- [What this task involves]: Below are records to be output exactly, every one of them.

======== Extracted data

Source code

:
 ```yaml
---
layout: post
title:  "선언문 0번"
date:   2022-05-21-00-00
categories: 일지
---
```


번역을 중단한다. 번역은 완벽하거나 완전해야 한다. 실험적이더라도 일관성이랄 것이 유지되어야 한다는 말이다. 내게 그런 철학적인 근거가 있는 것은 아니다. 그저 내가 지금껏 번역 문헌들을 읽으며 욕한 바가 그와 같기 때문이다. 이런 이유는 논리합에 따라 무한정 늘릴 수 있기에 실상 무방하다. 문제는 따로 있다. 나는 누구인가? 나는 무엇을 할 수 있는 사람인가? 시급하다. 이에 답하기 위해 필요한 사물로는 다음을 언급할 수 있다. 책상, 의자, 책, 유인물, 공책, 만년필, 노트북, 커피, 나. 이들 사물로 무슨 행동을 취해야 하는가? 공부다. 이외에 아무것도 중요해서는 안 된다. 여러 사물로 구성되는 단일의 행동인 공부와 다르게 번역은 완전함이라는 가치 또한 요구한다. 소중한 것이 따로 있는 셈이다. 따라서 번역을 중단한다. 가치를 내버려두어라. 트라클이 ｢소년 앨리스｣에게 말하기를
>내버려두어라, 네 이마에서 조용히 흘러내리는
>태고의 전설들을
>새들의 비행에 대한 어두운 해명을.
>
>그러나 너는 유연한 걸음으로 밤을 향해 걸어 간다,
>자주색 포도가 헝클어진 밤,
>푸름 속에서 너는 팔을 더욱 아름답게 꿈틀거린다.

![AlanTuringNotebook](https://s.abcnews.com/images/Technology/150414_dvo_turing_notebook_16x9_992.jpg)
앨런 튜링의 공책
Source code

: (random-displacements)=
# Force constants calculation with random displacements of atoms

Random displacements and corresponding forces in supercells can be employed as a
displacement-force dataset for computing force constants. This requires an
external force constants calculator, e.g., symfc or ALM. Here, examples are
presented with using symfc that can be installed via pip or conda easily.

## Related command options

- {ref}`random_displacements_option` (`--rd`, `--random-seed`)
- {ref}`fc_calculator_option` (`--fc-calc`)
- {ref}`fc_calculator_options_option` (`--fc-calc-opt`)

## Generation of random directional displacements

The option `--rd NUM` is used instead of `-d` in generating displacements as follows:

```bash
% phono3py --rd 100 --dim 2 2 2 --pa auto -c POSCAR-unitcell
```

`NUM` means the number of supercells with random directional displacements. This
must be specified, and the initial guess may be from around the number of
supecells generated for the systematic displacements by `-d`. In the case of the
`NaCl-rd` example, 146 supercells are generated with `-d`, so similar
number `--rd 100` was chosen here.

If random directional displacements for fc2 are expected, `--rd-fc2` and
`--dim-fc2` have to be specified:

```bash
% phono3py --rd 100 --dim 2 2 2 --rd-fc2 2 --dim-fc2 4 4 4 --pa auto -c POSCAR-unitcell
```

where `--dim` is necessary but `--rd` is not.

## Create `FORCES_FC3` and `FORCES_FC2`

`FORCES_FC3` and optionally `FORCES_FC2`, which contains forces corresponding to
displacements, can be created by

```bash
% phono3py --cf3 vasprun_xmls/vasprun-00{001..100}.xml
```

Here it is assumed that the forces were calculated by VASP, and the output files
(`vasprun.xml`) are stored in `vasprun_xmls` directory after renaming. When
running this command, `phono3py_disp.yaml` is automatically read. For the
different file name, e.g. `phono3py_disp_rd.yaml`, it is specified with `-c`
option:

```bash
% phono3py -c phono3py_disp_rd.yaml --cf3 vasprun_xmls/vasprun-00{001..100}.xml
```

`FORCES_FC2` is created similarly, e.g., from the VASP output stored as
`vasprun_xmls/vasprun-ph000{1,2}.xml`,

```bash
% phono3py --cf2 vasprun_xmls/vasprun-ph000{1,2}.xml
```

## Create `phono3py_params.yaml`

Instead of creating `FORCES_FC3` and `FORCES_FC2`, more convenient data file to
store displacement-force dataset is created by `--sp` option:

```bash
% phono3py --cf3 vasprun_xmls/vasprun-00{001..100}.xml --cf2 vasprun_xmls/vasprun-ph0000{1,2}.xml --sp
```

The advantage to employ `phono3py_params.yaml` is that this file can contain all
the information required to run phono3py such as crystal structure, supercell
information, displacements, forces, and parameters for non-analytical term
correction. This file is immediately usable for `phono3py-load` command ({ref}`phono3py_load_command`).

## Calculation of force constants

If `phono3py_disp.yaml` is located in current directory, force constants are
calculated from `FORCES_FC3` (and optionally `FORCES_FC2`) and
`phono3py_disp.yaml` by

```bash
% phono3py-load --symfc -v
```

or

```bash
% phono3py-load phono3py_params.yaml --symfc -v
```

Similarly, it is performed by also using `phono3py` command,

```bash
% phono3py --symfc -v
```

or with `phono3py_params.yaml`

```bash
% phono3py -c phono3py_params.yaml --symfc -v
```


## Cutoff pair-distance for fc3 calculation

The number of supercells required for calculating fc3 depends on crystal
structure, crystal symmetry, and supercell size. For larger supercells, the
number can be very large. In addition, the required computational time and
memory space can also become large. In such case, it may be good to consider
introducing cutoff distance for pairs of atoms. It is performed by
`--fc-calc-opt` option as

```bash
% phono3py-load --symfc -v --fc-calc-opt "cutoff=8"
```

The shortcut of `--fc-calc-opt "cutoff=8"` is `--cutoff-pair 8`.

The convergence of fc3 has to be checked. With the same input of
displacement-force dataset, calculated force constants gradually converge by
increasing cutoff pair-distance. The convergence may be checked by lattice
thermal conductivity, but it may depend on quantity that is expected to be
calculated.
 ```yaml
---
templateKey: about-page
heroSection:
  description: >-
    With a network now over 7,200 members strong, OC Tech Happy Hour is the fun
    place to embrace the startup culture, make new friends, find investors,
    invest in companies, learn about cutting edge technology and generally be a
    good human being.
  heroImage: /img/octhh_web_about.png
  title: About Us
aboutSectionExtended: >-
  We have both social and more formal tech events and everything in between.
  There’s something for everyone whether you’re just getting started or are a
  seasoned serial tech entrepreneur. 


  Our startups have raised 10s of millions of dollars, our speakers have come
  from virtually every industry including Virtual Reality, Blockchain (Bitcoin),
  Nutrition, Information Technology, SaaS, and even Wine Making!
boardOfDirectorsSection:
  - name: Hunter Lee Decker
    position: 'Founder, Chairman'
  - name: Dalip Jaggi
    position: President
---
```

================

- [Task response]:
Source code

:
 ```yaml
---
layout: post
title:  "선언문 0번"
date:   2022-05-21-00-00
categories: 일지
---
```


번역을 중단한다. 번역은 완벽하거나 완전해야 한다. 실험적이더라도 일관성이랄 것이 유지되어야 한다는 말이다. 내게 그런 철학적인 근거가 있는 것은 아니다. 그저 내가 지금껏 번역 문헌들을 읽으며 욕한 바가 그와 같기 때문이다. 이런 이유는 논리합에 따라 무한정 늘릴 수 있기에 실상 무방하다. 문제는 따로 있다. 나는 누구인가? 나는 무엇을 할 수 있는 사람인가? 시급하다. 이에 답하기 위해 필요한 사물로는 다음을 언급할 수 있다. 책상, 의자, 책, 유인물, 공책, 만년필, 노트북, 커피, 나. 이들 사물로 무슨 행동을 취해야 하는가? 공부다. 이외에 아무것도 중요해서는 안 된다. 여러 사물로 구성되는 단일의 행동인 공부와 다르게 번역은 완전함이라는 가치 또한 요구한다. 소중한 것이 따로 있는 셈이다. 따라서 번역을 중단한다. 가치를 내버려두어라. 트라클이 ｢소년 앨리스｣에게 말하기를
>내버려두어라, 네 이마에서 조용히 흘러내리는
>태고의 전설들을
>새들의 비행에 대한 어두운 해명을.
>
>그러나 너는 유연한 걸음으로 밤을 향해 걸어 간다,
>자주색 포도가 헝클어진 밤,
>푸름 속에서 너는 팔을 더욱 아름답게 꿈틀거린다.

![AlanTuringNotebook](https://s.abcnews.com/images/Technology/150414_dvo_turing_notebook_16x9_992.jpg)
앨런 튜링의 공책
Source code

: (random-displacements)=
# Force constants calculation with random displacements of atoms

Random displacements and corresponding forces in supercells can be employed as a
displacement-force dataset for computing force constants. This requires an
external force constants calculator, e.g., symfc or ALM. Here, examples are
presented with using symfc that can be installed via pip or conda easily.

## Related command options

- {ref}`random_displacements_option` (`--rd`, `--random-seed`)
- {ref}`fc_calculator_option` (`--fc-calc`)
- {ref}`fc_calculator_options_option` (`--fc-calc-opt`)

## Generation of random directional displacements

The option `--rd NUM` is used instead of `-d` in generating displacements as follows:

```bash
% phono3py --rd 100 --dim 2 2 2 --pa auto -c POSCAR-unitcell
```

`NUM` means the number of supercells with random directional displacements. This
must be specified, and the initial guess may be from around the number of
supecells generated for the systematic displacements by `-d`. In the case of the
`NaCl-rd` example, 146 supercells are generated with `-d`, so similar
number `--rd 100` was chosen here.

If random directional displacements for fc2 are expected, `--rd-fc2` and
`--dim-fc2` have to be specified:

```bash
% phono3py --rd 100 --dim 2 2 2 --rd-fc2 2 --dim-fc2 4 4 4 --pa auto -c POSCAR-unitcell
```

where `--dim` is necessary but `--rd` is not.

## Create `FORCES_FC3` and `FORCES_FC2`

`FORCES_FC3` and optionally `FORCES_FC2`, which contains forces corresponding to
displacements, can be created by

```bash
% phono3py --cf3 vasprun_xmls/vasprun-00{001..100}.xml
```

Here it is assumed that the forces were calculated by VASP, and the output files
(`vasprun.xml`) are stored in `vasprun_xmls` directory after renaming. When
running this command, `phono3py_disp.yaml` is automatically read. For the
different file name, e.g. `phono3py_disp_rd.yaml`, it is specified with `-c`
option:

```bash
% phono3py -c phono3py_disp_rd.yaml --cf3 vasprun_xmls/vasprun-00{001..100}.xml
```

`FORCES_FC2` is created similarly, e.g., from the VASP output stored as
`vasprun_xmls/vasprun-ph000{1,2}.xml`,

```bash
% phono3py --cf2 vasprun_xmls/vasprun-ph000{1,2}.xml
```

## Create `phono3py_params.yaml`

Instead of creating `FORCES_FC3` and `FORCES_FC2`, more convenient data file to
store displacement-force dataset is created by `--sp` option:

```bash
% phono3py --cf3 vasprun_xmls/vasprun-00{001..100}.xml --cf2 vasprun_xmls/vasprun-ph0000{1,2}.xml --sp
```

The advantage to employ `phono3py_params.yaml` is that this file can contain all
the information required to run phono3py such as crystal structure, supercell
information, displacements, forces, and parameters for non-analytical term
correction. This file is immediately usable for `phono3py-load` command ({ref}`phono3py_load_command`).

## Calculation of force constants

If `phono3py_disp.yaml` is located in current directory, force constants are
calculated from `FORCES_FC3` (and optionally `FORCES_FC2`) and
`phono3py_disp.yaml` by

```bash
% phono3py-load --symfc -v
```

or

```bash
% phono3py-load phono3py_params.yaml --symfc -v
```

Similarly, it is performed by also using `phono3py` command,

```bash
% phono3py --symfc -v
```

or with `phono3py_params.yaml`

```bash
% phono3py -c phono3py_params.yaml --symfc -v
```


## Cutoff pair-distance for fc3 calculation

The number of supercells required for calculating fc3 depends on crystal
structure, crystal symmetry, and supercell size. For larger supercells, the
number can be very large. In addition, the required computational time and
memory space can also become large. In such case, it may be good to consider
introducing cutoff distance for pairs of atoms. It is performed by
`--fc-calc-opt` option as

```bash
% phono3py-load --symfc -v --fc-calc-opt "cutoff=8"
```

The shortcut of `--fc-calc-opt "cutoff=8"` is `--cutoff-pair 8`.

The convergence of fc3 has to be checked. With the same input of
displacement-force dataset, calculated force constants gradually converge by
increasing cutoff pair-distance. The convergence may be checked by lattice
thermal conductivity, but it may depend on quantity that is expected to be
calculated.
 ```yaml
---
templateKey: about-page
heroSection:
  description: >-
    With a network now over 7,200 members strong, OC Tech Happy Hour is the fun
    place to embrace the startup culture, make new friends, find investors,
    invest in companies, learn about cutting edge technology and generally be a
    good human being.
  heroImage: /img/octhh_web_about.png
  title: About Us
aboutSectionExtended: >-
  We have both social and more formal tech events and everything in between.
  There’s something for everyone whether you’re just getting started or are a
  seasoned serial tech entrepreneur. 


  Our startups have raised 10s of millions of dollars, our speakers have come
  from virtually every industry including Virtual Reality, Blockchain (Bitcoin),
  Nutrition, Information Technology, SaaS, and even Wine Making!
boardOfDirectorsSection:
  - name: Hunter Lee Decker
    position: 'Founder, Chairman'
  - name: Dalip Jaggi
    position: President
---
```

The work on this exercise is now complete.